Last Updated: December 20, 2007


From the UHU Seminar Session of 6 October 2007

excerpt from the presentation:

"We want to discuss knowledge today. Knowledge is a very intriguing subject. SA has said that all knowledge comes from within. In our daily life it looks as if knowledge comes from outside. We go somewhere to listen, we buy a newspaper, we try to get knowledge from outside. I would like to try to see how these different approaches to knowledge are related. I would like to see how one can make oneself believe that knowledge comes from inside and how we can increase the proportion of knowledge that actually comes from inside.

If knowledge comes from inside why do we think it comes from outside? According to Sankhya philosophy, its because our consciousness identifies with our mind and our senses. We have in our brains an enormously complex machinery that takes things from outside and then constructs a kind of map of the outside world that helps us move round and do things. Western science is extremely active in trying to figure out how we do that. That whole apparatus makes some kind of image of the outer reality. And an exceedingly complex one it is three dimensional, it has emotions attached to it, meaning, so an internal representation of the world somehow pops up and our consciousness identifies with it. SA claims you can know even the most trivial outside things by going inside, indicating that this whole sensorial apparatus, the technical stuff we have inside our heads may not be the real essence of knowledge.

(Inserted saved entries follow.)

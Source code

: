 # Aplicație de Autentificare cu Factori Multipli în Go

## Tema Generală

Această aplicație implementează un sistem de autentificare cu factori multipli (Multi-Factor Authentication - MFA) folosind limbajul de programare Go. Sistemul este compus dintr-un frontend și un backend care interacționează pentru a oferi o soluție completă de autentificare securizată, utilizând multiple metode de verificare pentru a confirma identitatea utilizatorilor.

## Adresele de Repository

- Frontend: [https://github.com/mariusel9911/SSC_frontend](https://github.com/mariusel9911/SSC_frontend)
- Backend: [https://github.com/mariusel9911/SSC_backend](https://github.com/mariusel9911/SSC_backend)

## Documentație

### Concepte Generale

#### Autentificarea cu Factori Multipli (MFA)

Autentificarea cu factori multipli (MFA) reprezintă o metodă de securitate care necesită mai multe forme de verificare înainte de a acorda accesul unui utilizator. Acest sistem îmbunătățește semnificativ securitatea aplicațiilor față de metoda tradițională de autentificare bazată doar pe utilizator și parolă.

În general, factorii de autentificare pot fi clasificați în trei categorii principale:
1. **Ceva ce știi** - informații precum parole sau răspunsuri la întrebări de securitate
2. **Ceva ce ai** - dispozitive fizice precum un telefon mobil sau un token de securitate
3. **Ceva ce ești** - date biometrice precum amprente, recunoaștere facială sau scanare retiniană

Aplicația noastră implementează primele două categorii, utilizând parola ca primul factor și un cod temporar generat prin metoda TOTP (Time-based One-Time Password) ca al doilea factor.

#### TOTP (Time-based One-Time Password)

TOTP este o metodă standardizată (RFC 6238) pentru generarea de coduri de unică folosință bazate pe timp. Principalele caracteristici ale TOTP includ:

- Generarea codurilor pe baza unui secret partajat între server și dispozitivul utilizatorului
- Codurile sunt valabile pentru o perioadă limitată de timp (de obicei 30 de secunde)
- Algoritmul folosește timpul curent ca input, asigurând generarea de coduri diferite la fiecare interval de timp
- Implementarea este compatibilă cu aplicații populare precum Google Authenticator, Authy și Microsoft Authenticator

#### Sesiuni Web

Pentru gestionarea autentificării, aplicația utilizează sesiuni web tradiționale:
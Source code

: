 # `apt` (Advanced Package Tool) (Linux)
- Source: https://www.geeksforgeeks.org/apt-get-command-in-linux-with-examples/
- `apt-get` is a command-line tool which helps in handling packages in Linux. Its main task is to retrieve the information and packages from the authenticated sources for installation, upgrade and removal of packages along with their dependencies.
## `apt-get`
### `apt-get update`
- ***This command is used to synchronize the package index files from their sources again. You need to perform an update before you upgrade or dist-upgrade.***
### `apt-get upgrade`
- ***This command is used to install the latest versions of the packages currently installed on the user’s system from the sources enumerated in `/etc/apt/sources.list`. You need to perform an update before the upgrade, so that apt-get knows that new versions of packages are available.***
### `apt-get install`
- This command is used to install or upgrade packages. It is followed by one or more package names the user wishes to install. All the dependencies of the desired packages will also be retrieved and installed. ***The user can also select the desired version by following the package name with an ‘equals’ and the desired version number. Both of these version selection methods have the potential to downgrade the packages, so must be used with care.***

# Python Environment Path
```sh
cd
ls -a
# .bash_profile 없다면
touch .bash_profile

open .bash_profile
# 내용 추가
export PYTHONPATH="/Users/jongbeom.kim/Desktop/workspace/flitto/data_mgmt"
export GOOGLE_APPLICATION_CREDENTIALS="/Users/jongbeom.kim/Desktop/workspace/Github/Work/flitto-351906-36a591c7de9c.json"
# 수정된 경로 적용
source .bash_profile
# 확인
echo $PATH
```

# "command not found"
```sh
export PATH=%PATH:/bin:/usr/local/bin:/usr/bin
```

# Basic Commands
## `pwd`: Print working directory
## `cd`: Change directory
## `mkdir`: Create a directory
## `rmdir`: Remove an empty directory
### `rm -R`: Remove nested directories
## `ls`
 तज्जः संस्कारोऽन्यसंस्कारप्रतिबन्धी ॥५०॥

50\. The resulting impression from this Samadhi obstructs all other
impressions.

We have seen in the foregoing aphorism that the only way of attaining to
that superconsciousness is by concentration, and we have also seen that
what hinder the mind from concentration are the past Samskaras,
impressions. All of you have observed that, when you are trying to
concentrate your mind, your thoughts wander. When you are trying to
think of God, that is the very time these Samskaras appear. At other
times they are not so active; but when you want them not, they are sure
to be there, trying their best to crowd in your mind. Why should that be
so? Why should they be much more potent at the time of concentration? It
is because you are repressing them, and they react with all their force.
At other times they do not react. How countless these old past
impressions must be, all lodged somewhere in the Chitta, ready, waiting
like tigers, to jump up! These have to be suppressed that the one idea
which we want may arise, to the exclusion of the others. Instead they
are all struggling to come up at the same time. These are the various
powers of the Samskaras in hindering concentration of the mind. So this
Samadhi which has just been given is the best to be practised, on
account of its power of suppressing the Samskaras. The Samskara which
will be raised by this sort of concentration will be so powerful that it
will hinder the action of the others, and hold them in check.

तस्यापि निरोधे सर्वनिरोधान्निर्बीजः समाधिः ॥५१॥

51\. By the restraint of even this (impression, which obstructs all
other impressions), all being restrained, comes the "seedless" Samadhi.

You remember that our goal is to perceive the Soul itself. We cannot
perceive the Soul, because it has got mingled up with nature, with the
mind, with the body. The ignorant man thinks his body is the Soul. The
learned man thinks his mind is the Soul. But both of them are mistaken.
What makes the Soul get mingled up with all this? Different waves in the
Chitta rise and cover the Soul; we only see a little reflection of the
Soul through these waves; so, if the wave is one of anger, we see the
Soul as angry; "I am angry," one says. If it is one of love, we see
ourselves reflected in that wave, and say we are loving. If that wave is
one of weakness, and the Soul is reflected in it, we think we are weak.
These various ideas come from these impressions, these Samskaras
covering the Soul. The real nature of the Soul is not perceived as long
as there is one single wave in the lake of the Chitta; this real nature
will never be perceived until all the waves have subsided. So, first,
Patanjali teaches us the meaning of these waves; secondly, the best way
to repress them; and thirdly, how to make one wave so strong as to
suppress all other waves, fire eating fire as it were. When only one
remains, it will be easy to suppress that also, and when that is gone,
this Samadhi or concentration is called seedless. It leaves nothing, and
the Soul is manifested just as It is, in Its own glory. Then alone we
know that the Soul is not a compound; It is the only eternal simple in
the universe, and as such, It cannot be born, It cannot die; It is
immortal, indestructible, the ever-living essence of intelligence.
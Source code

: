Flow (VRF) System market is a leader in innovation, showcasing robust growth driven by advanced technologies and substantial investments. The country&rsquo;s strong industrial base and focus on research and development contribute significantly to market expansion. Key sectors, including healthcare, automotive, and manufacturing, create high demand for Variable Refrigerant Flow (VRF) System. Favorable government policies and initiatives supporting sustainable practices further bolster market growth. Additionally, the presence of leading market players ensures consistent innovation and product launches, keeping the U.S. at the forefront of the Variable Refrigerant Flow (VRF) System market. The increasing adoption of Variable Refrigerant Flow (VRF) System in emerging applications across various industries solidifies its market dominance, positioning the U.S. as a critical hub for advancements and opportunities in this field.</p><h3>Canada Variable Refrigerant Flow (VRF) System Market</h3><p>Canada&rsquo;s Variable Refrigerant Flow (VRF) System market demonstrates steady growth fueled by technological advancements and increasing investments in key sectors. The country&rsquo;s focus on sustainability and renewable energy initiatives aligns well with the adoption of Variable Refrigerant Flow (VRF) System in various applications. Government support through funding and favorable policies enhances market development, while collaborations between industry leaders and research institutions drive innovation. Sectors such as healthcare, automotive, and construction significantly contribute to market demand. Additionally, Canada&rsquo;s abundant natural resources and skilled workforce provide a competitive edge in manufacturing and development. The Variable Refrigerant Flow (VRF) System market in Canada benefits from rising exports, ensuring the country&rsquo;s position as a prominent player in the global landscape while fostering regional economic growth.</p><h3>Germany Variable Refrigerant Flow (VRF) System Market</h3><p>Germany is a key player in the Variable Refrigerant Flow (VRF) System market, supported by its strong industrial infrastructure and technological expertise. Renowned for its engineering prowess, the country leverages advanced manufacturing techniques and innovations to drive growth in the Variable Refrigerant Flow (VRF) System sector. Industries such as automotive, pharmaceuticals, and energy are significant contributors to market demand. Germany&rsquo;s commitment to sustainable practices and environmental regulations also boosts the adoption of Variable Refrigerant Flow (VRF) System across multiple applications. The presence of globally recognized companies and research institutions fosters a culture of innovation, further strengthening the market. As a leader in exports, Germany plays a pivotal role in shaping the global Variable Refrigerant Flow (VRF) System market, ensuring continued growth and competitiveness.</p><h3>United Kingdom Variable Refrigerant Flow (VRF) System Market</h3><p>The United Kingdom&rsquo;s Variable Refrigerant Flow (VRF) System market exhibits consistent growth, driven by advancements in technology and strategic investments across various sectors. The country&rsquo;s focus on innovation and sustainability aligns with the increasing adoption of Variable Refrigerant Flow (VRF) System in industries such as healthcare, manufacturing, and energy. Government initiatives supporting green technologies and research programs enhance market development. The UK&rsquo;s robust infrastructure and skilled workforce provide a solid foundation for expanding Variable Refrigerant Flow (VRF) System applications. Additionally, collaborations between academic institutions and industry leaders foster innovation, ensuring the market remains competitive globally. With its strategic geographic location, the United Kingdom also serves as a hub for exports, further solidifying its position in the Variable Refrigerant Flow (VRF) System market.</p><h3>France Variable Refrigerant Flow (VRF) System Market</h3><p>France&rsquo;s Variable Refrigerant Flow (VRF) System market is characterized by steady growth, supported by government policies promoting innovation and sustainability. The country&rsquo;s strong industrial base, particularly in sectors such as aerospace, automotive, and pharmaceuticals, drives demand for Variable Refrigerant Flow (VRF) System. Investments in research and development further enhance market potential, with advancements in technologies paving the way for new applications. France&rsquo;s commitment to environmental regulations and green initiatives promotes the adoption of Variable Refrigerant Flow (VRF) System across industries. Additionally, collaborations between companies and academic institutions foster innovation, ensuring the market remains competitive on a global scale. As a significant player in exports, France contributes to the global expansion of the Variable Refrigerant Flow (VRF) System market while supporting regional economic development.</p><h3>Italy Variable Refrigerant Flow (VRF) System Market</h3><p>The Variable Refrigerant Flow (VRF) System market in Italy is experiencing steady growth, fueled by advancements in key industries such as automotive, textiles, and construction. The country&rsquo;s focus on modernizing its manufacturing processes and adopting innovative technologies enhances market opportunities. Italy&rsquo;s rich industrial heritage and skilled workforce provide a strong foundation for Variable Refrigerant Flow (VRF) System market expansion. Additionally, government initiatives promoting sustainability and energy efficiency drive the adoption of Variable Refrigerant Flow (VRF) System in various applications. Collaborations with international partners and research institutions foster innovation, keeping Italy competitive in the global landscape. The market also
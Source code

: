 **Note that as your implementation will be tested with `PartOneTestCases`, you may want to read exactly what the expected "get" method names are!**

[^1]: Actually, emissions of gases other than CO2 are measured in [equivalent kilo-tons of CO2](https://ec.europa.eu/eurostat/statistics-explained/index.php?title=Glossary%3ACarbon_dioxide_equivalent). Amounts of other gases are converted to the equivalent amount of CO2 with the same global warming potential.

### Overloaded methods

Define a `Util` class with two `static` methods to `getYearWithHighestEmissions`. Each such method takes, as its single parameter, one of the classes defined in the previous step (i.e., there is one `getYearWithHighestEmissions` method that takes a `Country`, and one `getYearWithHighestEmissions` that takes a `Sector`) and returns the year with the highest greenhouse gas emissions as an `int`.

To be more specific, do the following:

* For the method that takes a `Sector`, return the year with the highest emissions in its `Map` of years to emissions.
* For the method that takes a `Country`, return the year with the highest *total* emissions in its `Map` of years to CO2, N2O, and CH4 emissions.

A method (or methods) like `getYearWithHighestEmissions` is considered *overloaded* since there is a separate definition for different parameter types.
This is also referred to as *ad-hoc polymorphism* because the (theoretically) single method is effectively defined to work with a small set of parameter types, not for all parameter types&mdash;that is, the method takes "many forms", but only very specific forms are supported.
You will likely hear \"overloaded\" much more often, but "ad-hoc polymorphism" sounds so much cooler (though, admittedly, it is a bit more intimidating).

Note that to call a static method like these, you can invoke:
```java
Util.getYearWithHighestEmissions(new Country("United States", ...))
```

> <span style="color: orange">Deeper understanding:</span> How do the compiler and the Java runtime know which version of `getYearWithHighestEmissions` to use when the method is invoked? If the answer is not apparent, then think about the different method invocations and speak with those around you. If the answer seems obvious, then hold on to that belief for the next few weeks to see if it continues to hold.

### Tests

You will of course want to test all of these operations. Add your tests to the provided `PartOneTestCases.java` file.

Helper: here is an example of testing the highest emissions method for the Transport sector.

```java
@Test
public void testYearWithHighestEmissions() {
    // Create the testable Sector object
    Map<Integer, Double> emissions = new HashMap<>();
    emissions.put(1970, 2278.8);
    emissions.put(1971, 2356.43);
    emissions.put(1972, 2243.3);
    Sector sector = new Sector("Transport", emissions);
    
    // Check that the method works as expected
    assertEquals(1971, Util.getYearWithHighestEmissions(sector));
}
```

For the universe to work, every little bit of it must know every other. In each part there is all the knowledge of the universe. It is the intrinsic knowledge of how to be. So each one of us has a limited subset of that huge amount of eternal knowledge appropriate to our station in the universal workings. We become what we are by concentrating on one specific thing at a time by exclusive concentration. Our main typical extra complexity is this huge brain that is inside that can make maps of the universe. For the physicalists we are just brain states, we identify completely with our brain processes. Now the interesting part is where we can make our consciousness somewhat free from those processes. We can stand back and experience ourselves as a free consciousness. Then the brain and mind have nothing to do with who we really are. In yoga this is called liberation, basically. Anything that is, is also conscious. That deep knowledge by identity cannot be wrong. Knowledge by identity is self-awareness. Constructed knowledge by which we represent things outside is almost by definition necessarily wrong. The way to get to more reliable knowledge is to go inside. If I concentrate on it I can know anything from inside because we are essentially one." - Matthijs Cornelissen


Audio file(s)

  Matthijs_Presentation.mp3    (47 mins)   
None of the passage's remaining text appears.